Foster's first insight is to compare this politics with Benjamin’s artist-as-producer, a model which might be described as class-forward (proletarian solidarity), but which I would liken to the artist-as-vanguard conceit discussed in a number of prior essays (e.g. Grant Kesters’ “The Sound of Breaking Glass). This suggests a simple progression (class politics –> identity politics) and thereby lays the foundation for a strawman-simple Marxist critique of the neoliberal (“here postcolonial, there proletarian,” pg. 303).

Were the essay not moving at a breakneck pace, Foster's paraphrase would be grounds for criticism. But Foster, to his credit, immediately proceeds to his own (deeply compelling, alternately poststructuralist and pragmatic) critique of the artist-as-ethnographer. In presuming the “other” is a real—and not ideological—category, what are we reifying? And how might a “politics of other and outside [detract] from a politics of here and now?” (304)

I find the framing of the site-specific work as institutional “inoculation” remarkably clear, remarkably cutting, and remarkably correct (as seen in prior UofC BA studio exhibitions). But its corollary—that “a strategic sense of complex imbrication is more pertinent to our postcolonial situation than a romantic proposal of simple opposition” (304)—is, to me, this essay's real call to action.

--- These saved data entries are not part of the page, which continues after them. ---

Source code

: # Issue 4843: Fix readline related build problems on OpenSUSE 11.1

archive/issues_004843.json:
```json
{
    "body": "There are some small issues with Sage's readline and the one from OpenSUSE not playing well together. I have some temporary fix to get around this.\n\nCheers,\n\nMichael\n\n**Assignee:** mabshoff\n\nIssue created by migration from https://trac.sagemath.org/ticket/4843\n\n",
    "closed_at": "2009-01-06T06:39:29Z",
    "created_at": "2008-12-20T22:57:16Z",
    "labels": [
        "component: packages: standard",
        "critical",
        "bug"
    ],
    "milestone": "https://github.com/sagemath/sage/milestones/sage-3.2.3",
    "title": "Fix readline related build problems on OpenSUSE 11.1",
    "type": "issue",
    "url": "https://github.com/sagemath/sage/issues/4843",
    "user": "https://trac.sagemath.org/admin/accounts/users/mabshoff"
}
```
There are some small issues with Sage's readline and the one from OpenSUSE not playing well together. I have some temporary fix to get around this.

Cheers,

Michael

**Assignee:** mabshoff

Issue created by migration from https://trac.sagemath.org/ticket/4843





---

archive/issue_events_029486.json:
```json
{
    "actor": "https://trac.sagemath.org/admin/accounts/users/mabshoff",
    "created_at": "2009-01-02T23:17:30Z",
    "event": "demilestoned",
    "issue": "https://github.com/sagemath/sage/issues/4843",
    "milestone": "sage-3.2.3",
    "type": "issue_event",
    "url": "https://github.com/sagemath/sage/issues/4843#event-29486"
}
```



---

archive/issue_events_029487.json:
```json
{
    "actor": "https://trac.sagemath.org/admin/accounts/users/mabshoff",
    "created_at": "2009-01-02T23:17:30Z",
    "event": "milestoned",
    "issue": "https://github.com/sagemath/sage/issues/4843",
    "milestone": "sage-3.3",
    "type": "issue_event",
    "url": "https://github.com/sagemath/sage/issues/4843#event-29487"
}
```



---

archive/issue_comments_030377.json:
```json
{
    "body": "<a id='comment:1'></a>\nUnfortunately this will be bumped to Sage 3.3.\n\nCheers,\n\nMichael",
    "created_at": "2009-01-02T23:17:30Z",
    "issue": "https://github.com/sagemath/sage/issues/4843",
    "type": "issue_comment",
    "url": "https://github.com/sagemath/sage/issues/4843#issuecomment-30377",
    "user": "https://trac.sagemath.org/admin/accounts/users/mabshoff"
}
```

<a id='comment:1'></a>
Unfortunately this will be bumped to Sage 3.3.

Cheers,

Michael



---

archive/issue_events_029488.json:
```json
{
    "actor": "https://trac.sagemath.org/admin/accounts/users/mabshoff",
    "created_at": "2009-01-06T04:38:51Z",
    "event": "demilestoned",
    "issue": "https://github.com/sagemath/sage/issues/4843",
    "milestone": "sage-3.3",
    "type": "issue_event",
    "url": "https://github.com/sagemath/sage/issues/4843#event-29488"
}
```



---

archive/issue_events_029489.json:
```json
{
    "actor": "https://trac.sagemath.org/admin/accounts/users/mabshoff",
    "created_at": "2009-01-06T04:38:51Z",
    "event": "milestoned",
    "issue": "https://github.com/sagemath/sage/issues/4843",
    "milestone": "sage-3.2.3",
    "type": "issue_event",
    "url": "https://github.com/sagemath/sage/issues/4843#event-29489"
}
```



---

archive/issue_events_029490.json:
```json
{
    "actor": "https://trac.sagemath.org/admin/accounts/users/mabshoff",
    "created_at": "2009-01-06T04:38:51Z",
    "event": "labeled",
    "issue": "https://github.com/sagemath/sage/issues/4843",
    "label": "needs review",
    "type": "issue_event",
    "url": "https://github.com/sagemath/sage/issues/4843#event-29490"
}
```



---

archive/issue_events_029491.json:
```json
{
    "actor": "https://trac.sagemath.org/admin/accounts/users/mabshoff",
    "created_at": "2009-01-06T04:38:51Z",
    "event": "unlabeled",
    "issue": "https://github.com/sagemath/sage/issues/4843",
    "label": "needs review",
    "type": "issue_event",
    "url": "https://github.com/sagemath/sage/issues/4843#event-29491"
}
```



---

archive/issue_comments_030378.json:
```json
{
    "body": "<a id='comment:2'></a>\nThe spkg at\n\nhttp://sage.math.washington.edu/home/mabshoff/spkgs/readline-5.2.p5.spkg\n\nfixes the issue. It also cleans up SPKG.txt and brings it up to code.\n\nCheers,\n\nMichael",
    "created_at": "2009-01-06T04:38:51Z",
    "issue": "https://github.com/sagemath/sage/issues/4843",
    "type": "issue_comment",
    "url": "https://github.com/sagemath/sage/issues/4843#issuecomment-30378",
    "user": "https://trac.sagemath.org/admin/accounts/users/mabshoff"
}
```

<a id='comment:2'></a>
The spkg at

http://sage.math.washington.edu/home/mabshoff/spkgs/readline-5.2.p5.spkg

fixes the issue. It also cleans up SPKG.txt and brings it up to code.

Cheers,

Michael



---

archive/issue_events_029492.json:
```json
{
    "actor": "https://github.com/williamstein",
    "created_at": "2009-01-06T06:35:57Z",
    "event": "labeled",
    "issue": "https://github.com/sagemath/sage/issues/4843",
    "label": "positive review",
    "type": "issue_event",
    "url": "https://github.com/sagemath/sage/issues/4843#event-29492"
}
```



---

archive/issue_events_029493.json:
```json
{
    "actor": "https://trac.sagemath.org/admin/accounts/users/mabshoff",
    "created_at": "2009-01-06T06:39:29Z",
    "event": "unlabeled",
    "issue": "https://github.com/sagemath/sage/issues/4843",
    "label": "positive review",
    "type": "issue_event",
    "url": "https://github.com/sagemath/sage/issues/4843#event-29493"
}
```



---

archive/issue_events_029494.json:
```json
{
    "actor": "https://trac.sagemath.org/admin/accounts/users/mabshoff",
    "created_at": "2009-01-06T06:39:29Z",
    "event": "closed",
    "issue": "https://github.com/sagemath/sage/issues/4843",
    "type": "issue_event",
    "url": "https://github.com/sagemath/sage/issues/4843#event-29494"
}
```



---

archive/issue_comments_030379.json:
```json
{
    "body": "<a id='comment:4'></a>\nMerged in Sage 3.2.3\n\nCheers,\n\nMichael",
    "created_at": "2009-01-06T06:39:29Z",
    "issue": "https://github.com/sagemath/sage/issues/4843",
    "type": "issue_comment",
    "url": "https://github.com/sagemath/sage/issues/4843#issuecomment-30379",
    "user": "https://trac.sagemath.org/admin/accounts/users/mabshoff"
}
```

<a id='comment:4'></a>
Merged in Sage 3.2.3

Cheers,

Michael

To exemplify the failure of such “romantic proposals,” if I might lapse into a personal object-study: post-Trump, a number of butcher-paper prints (a la Bansky) appeared around Hyde Park. Later, while studying in London, I found that the anti-gentrification art of Hackney also took the form of wheatpaste prints and stenciled spray-paint spatter. Why romanticize a fascist aesthetics for “resistance?” (The appropriation of pseudo-socialist realistic stylization in such “political” art is another question). Are they not aware that U.S. Army propaganda instead approaches CGI blockbuster hyperrealism; that it is narrowcasted and focus-grouped? Have they even heard of Palantir?
As evinced by the prior paragraph, the applicability of Foster's essay is obvious, immersed as we are in an aesthetics of authenticity (the ahistorical non-place mélange of exposed brick and exposed lightbulbs; the millennial fetish of exposed machinery or periphery as critique).

But it is one of the Foster's more oblique implications—projection—that is useful for thinking through Juan Downey's work. If “the cultural other, [reflects] an ideal image of the anthropologist, artist, critic, or historian,” (304-305), what work are Downey's subjects doing? Though Downey's Video Trans Americas has been considered a disassembly of the conventional ethnographic project, does it simply shift the burden of proof within the frame? (See: “the other is admired as one who plays with representation, subverts gender, and so on. In all these ways the artist, critic, or historian projects his or her practice onto the field of the other, where it is read not only as authentically indigenous but as innovatively political,” pg. 307).